Filmin başında, kırsal bir çiftlikte ailesiyle birlikte yaşayan küçük kız Francisca'yı görüyoruz. Eski bir cerrah olan annesi kıza diseksiyon sürecinin detaylarını gösterir. Babası, karısına ve kızına yabancı muamelesi yapan içe dönük birisidir. Yüzünde neşe olan bir yabancı geldiğinde ev bir korku opera evine dönüşür.

Yönetmen Pesce sadece sonrasındaki korkunç olayları ima etse de, Francisca'nın annesinin öldürüldüğünü ve yabancının ahırda acımasızca sakatlandığını ve zincirlendiğini anlıyoruz.

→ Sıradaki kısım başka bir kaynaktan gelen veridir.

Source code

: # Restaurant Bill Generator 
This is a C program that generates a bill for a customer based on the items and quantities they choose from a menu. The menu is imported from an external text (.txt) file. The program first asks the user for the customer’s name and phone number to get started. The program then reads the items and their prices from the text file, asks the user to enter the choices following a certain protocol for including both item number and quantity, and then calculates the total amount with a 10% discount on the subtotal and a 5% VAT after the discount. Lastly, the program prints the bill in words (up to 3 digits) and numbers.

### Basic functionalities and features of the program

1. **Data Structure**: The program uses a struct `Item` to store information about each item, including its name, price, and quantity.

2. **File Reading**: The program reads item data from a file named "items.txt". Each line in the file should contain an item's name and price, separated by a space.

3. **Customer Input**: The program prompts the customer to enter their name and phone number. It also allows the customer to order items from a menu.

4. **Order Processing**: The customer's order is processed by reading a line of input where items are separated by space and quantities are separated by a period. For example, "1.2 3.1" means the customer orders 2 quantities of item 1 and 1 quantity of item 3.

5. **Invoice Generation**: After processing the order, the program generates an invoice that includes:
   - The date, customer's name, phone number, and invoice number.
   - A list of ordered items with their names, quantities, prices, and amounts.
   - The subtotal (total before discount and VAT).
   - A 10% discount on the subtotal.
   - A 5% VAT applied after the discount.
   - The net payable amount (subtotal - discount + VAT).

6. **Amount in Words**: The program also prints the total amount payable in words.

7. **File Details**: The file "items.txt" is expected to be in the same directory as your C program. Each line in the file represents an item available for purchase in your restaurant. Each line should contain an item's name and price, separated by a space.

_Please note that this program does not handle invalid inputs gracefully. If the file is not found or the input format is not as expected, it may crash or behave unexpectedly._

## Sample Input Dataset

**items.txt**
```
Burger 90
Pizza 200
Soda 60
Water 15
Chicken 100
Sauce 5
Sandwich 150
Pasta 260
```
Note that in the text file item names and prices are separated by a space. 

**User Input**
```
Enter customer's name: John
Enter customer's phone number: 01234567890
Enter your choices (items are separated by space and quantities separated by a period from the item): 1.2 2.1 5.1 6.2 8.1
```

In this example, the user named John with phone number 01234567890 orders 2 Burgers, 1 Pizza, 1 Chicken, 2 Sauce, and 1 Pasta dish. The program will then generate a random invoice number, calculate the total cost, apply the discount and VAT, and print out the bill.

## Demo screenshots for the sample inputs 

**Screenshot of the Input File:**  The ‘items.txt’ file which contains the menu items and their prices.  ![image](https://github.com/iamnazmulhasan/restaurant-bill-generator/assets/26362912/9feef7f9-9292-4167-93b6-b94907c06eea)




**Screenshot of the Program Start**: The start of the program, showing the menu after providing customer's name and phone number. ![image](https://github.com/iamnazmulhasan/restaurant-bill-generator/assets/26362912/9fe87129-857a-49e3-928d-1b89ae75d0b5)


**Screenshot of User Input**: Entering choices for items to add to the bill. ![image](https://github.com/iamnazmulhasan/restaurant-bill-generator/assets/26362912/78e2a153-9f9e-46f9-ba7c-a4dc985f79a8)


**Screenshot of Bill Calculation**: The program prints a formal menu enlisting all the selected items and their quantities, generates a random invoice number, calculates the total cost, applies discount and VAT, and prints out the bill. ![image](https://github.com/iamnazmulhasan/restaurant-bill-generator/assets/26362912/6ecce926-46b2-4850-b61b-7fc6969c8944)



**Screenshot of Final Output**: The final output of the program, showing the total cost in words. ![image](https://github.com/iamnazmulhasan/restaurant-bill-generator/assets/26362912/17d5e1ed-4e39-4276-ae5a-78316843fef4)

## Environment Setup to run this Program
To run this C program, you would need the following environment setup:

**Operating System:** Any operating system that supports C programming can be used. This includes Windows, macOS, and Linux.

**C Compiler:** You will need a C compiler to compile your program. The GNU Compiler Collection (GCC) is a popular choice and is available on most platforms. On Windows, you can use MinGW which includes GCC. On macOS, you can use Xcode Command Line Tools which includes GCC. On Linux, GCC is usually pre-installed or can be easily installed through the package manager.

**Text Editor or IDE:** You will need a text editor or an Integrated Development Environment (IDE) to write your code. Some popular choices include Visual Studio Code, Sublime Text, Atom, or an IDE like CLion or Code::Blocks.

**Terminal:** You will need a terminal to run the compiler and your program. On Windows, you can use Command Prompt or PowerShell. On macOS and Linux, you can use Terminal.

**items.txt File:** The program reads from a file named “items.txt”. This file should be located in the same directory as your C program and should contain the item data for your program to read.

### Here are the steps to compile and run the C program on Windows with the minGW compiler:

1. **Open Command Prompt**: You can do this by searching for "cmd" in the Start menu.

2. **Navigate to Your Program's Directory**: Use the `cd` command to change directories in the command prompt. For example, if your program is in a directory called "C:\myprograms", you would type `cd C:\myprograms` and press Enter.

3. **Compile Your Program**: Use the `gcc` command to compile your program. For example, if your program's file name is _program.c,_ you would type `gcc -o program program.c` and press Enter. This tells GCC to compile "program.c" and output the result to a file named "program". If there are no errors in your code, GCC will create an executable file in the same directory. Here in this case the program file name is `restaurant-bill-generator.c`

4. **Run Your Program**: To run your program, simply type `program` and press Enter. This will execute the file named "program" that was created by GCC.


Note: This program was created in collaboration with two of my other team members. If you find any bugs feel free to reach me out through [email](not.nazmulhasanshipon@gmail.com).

Genç Francesca'ya 'Beni öldüreceksin, değil mi?' Diye sorduğunda, 'Neden yapayım? Sen benim tek arkadaşımsın. 'Şiddetin en kötü kısmını ve kanını perdeden uzak tutarak film, üzerinizde derin bir yıkıcı psikolojik etki yaratmayı başarıyor. Bir yabancının ziyaretinden sonra ortaya çıkan dehşetin çoğu, açıkça göstermekten ziyade etkili bir şekilde ima ediliyor ve film, bu korku eylemlerini tolerans seviyemize göre hayal ederek bizi uykusuz bırakıyor.